**What you should do**
Within the entries below, find every line that has the string "boolean", then copy it.

**Input material**
/---

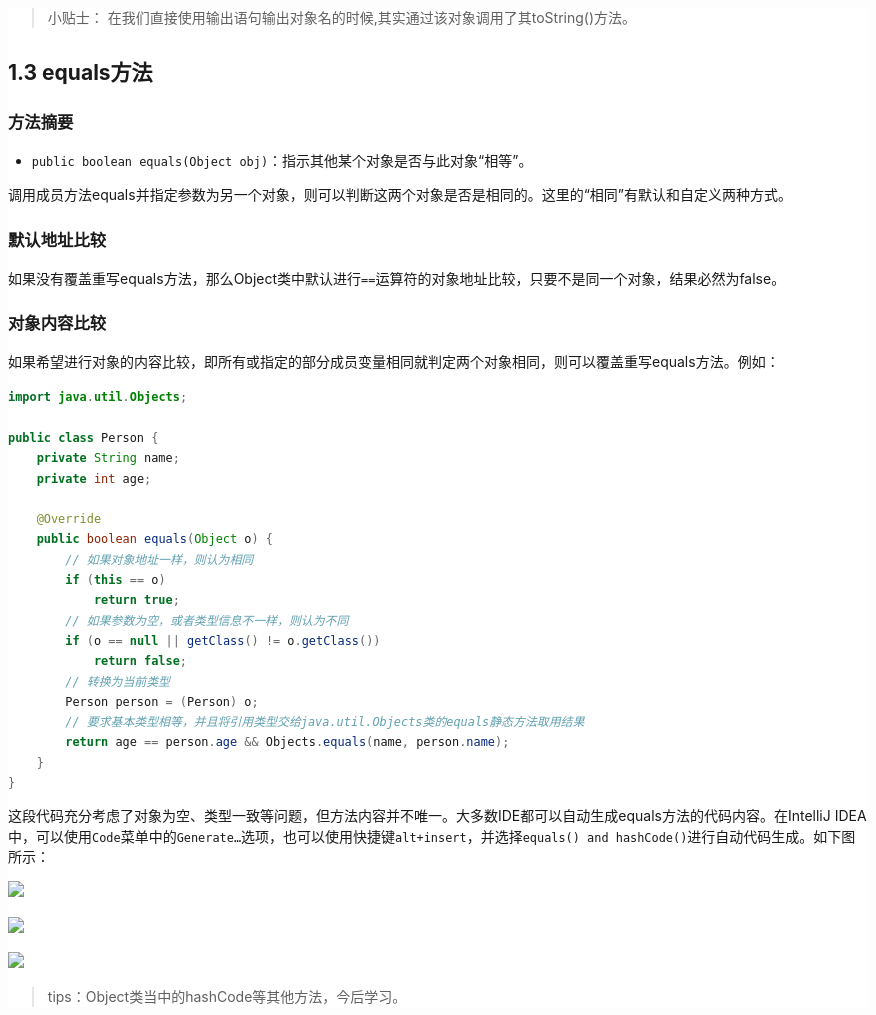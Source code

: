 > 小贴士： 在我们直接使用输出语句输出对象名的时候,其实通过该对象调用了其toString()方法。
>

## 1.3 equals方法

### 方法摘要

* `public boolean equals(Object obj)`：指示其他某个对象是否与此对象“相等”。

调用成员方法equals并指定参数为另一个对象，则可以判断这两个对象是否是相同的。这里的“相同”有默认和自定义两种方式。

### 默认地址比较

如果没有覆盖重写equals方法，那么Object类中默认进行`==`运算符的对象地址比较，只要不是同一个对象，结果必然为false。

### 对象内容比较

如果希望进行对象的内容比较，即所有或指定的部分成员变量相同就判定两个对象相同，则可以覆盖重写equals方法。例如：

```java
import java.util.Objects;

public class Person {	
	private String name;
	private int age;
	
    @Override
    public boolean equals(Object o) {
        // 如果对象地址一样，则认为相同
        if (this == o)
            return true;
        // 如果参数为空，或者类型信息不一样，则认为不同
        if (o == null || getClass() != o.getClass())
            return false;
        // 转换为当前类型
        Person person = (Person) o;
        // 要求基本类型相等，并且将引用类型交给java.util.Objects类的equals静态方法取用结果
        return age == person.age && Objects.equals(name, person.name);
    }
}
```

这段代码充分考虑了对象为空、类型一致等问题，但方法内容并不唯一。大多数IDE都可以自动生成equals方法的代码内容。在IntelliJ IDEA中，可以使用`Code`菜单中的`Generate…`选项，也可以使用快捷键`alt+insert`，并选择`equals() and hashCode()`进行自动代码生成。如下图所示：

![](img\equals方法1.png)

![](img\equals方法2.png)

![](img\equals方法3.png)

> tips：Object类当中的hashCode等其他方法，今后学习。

\---
/---

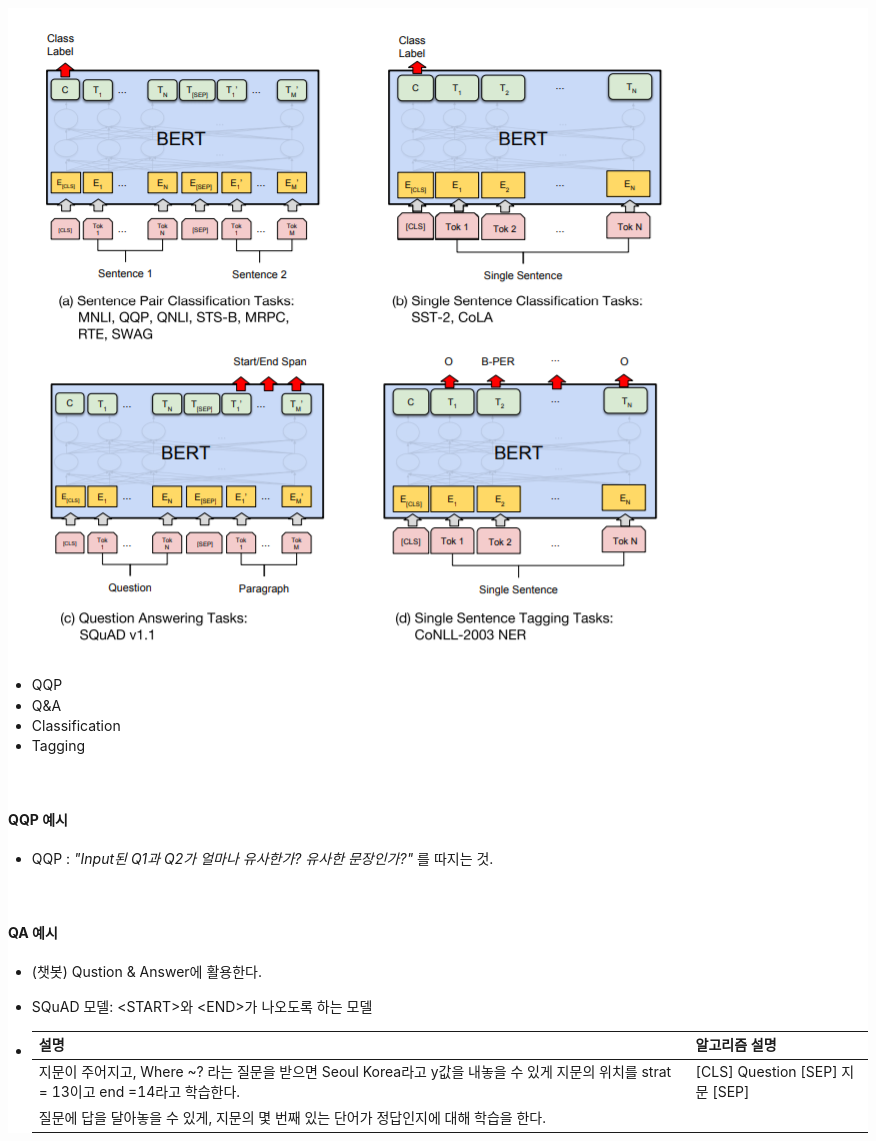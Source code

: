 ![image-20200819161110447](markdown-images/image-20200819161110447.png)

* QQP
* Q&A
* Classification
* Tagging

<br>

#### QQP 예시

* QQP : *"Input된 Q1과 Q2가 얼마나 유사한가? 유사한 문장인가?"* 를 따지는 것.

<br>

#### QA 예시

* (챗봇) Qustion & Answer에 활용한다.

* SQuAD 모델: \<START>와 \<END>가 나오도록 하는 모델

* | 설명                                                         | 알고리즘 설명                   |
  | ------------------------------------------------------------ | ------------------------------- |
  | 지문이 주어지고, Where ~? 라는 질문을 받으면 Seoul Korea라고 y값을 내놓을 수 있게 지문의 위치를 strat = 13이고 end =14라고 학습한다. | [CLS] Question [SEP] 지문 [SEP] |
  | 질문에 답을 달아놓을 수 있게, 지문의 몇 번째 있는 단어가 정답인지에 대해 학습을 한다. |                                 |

\---
/---

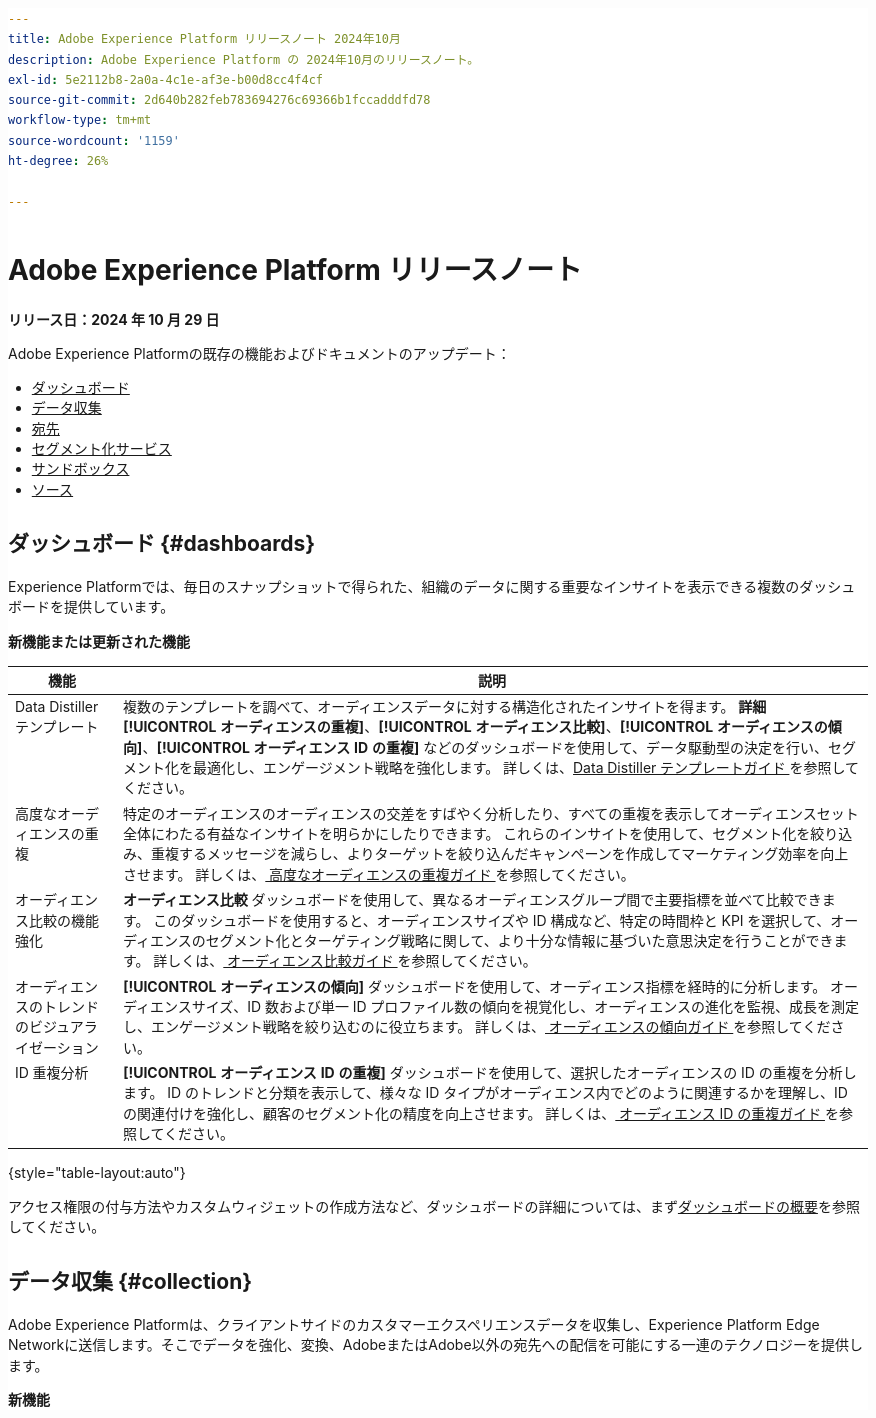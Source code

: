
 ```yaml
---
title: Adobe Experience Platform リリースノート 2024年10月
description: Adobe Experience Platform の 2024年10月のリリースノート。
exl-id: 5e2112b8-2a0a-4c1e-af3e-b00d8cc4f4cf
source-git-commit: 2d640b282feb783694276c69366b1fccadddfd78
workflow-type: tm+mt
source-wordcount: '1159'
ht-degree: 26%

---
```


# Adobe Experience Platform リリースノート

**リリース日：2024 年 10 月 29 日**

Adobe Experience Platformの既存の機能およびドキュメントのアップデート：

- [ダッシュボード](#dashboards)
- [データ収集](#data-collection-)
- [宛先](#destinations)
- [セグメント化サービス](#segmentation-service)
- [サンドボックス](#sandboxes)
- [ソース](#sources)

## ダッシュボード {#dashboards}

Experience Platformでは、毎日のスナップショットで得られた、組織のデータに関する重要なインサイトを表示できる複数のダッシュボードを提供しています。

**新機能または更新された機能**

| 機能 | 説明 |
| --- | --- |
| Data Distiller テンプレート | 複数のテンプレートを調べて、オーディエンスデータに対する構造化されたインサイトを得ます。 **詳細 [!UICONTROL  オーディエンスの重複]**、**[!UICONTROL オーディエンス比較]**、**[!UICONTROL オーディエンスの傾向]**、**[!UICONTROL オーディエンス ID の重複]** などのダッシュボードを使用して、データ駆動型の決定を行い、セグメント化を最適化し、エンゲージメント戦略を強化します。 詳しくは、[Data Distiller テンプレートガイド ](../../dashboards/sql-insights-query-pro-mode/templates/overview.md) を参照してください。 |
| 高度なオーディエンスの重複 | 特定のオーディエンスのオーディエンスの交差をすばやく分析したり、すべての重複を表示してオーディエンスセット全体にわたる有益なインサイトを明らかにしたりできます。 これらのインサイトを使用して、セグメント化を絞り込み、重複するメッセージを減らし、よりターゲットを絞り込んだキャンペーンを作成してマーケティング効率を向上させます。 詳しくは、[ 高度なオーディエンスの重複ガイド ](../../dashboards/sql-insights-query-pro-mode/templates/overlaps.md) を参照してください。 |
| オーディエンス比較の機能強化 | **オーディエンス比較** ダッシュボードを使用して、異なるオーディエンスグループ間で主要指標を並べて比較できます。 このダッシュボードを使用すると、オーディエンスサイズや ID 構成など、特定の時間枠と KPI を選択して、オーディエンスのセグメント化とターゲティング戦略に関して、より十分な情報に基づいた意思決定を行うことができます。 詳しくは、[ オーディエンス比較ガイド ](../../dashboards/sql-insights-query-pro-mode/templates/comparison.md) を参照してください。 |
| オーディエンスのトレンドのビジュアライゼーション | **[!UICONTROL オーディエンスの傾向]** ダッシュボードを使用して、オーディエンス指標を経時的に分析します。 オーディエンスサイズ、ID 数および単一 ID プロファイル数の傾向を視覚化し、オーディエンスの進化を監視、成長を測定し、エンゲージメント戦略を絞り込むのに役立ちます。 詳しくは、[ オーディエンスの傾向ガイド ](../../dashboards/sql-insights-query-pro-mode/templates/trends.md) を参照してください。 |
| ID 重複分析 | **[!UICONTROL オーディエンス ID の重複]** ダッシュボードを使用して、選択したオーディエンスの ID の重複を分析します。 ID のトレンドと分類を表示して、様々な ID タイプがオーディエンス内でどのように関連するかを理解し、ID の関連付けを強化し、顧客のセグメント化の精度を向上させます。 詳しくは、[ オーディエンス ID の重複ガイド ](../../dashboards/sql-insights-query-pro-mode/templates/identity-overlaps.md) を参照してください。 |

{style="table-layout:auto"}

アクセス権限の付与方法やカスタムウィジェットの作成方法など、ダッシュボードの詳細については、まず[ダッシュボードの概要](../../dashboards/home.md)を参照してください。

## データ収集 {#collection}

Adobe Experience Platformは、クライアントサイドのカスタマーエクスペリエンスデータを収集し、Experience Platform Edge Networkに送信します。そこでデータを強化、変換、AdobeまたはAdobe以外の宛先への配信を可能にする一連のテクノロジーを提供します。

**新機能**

\---

**Answer box**
* `public boolean equals(Object obj)`：指示其他某个对象是否与此对象“相等”。
    public boolean equals(Object o) {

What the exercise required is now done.